Solomon relate sa vie d’esclave avec une grande pudeur, il semble même bienveillant à l’égard de Ford, dont il dit qu' »il n’y eut jamais de chrétien plus aimable, noble et sincère », car ce dernier, s’il se montre relativement bon envers ses esclaves, ne trouve rien de plus normal que de posséder des êtres humains, c’est pour lui dans l’ordre des choses, n’ayant jamais connu un autre mode de pensée ou de vie. Solomon n’en demeure pas moins lucide quant au véritable caractère de ses autres propriétaires. Epps, alcoolique, colérique et hyper-violent, a souvent des accès de violence dont ses esclaves font les frais. C’est le modèle de l’esclavagiste brutal, tortionnaire, qui ne voit dans l’homme noir qu’un animal utile. Le narrateur ne nous épargne rien, il raconte ce qu’il a vécu avec une grande modestie, précisant qu’il ne parle que des planteurs qu’il a connus, et de leurs méthodes, et ne s’avance pas à évoquer l’ensemble de l’esclavagisme, car il ignore comme cela se passe ailleurs. Certains passages sont assez durs, la violence nous est présentée telle quelle, sans fioriture, dans toute sa froideur. Durant toute sa captivité, Solomon garde le secret de sa véritable identité, sous peine d’être trahi par d’autres esclaves, ou puni (voire tué) par les Blancs. La fuite étant impossible sans trouver la mort à coup sûr, il doit se borner à attendre une occasion. Celle-ci se présentera au bout de douze ans, en la personne d’un charpentier canadien itinérant, dont les idées progressistes et humanistes tranchent avec les mentalités locales.

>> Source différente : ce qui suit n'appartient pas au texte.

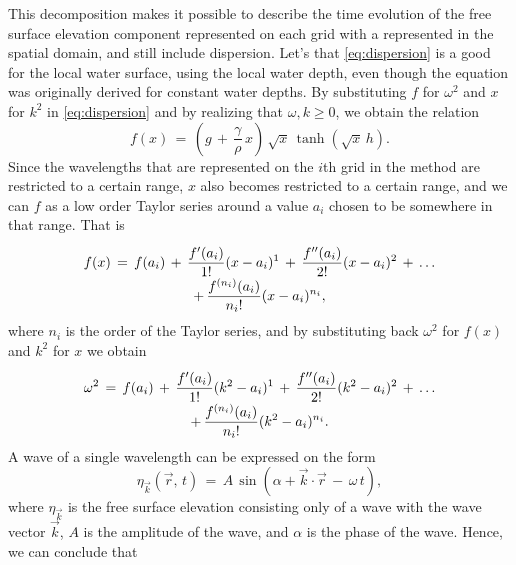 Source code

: This decomposition makes it possible to describe the time evolution of the free surface elevation component represented on each grid with a \PDE represented in the spatial domain, and still include dispersion. Let's \assume that \eqref{eq:dispersion} is a good \approximation for the local water surface, using the local water depth, even though the equation was originally derived for constant water depths. By substituting $f$ for $\omega^2$ and $x$ for $k^2$ in \eqref{eq:dispersion} and by realizing that $\omega, k \geq 0$, we obtain the relation
%
\begin{equation} \label{eq:dispersion_modified}
f(x) \,=\, \left(g\,+\,\frac{\gamma}{\rho}\,x\right)\,\sqrt{x}\,\tanh(\sqrt{x}\,h).
\end{equation}
%
Since the wavelengths that are represented on the $i$th grid in the method are restricted to a certain range, $x$ also becomes restricted to a certain range, and we can \approximate $f$ as a low order Taylor series around a value $a_i$ chosen to be somewhere in that range. That is
%
\begin{equation} \label{eq:dispersion_modified_taylor}
\renewcommand*{\arraystretch}{2}
\begin{array}{c}
\displaystyle f(x) \,=\, f(a_i) \,+\, \frac{f'(a_i)}{1!}(x-a_i)^1 \,+\, \frac{f''(a_i)}{2!}(x-a_i)^2 \,+\, \dots \\
\displaystyle +\, \frac{f^{(n_i)}(a_i)}{n_i!}(x-a_i)^{n_i},
\end{array}
\end{equation}
%
where $n_i$ is the order of the Taylor series, and by substituting back $\omega^2$ for $f(x)$ and $k^2$ for $x$ we obtain
%
\begin{equation} \label{eq:dispersion_taylor}
\renewcommand*{\arraystretch}{2}
\begin{array}{c}
\displaystyle \omega^2 \,=\, f(a_i) \,+\, \frac{f'(a_i)}{1!}(k^2-a_i)^1 \,+\, \frac{f''(a_i)}{2!}(k^2-a_i)^2 \,+\, \dots \\
\displaystyle +\, \frac{f^{(n_i)}(a_i)}{n_i!}(k^2-a_i)^{n_i}.
\end{array}
\end{equation}
%
A wave of a single wavelength can be expressed on the form
%
\begin{equation} \label{eq:component_sin}
\eta_{\vec{k}}(\vec{r},\,t) \,=\, A\,\sin(\alpha + \vec{k}\cdot\vec{r}\,-\,\omega\,t),
\end{equation}
%
where $\eta_{\vec{k}}$ is the free surface elevation consisting only of a wave with the wave vector $\vec{k}$, $A$ is the amplitude of the wave, and $\alpha$ is the phase of the wave. Hence, we can conclude that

Un témoignage poignant, nécessaire, tout comme le film de Steve McQueen, une réussite au-delà de mes espérances, puisque l’accent est mis sur les personnages et leur ressenti. On retrouve ce que j’aime dans le cinéma anglais socio-réaliste, pas de grands effets, pas de fioritures, mais de la sobriété, de la profondeur, des acteurs plus vrais que nature. Les décors sont somptueux, mais pas à outrance, juste le nécessaire, on a beaucoup de plans serrés, de gros plans, et le réalisateur n’hésite pas à rester d’interminables, mais sublimes secondes sur un gros plan de Solomon, perdu dans ses pensées et dans ses peurs, ignorant s’il peut encore se raccrocher à son dernier espoir.

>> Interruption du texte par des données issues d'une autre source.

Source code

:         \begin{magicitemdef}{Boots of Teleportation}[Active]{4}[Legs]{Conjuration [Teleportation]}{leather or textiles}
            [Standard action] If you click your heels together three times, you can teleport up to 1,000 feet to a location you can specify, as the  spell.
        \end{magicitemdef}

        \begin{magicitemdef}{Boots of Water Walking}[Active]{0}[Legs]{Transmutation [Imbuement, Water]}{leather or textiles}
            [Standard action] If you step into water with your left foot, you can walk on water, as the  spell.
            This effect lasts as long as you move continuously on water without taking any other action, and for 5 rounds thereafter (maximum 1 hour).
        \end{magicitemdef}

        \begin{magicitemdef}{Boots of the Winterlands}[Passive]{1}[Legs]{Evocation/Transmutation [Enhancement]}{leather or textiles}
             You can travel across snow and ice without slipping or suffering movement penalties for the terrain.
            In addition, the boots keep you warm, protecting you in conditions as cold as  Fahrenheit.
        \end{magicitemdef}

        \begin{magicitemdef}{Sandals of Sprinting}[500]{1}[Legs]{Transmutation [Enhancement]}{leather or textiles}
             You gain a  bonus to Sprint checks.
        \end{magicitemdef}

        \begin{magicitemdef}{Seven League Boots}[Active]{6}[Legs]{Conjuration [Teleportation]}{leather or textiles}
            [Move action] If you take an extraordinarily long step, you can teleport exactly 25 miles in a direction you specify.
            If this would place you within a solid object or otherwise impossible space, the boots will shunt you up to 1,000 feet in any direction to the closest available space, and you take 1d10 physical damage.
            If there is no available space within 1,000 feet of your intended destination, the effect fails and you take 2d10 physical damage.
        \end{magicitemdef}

Et pourtant, pas de longueurs dans le film, on y retrouve un Solomon délicatement interprété par Chiwetel Ejiofor, un certes très noble, mais lâche William Ford (Benedict Cumberbatch), un abominable Epps (Michael Fassbender), une Patsey désespérée, mais toujours digne (Lupita Nyong’o). Brad Pitt fait une modeste apparition dans un pourtant rôle capital et un peu trop tronqué à mon goût. La lecture du livre permet de mieux comprendre certains événements passés sous silence ou raccourcis dans le film. Si 12 years a slave est une adaptation plus que réussie, c’est aussi un superbe film, loin de la grandiloquence américaine, car Steve McQueen ne cherche pas à faire pleurer dans les chaumières, il raconte une histoire vraie.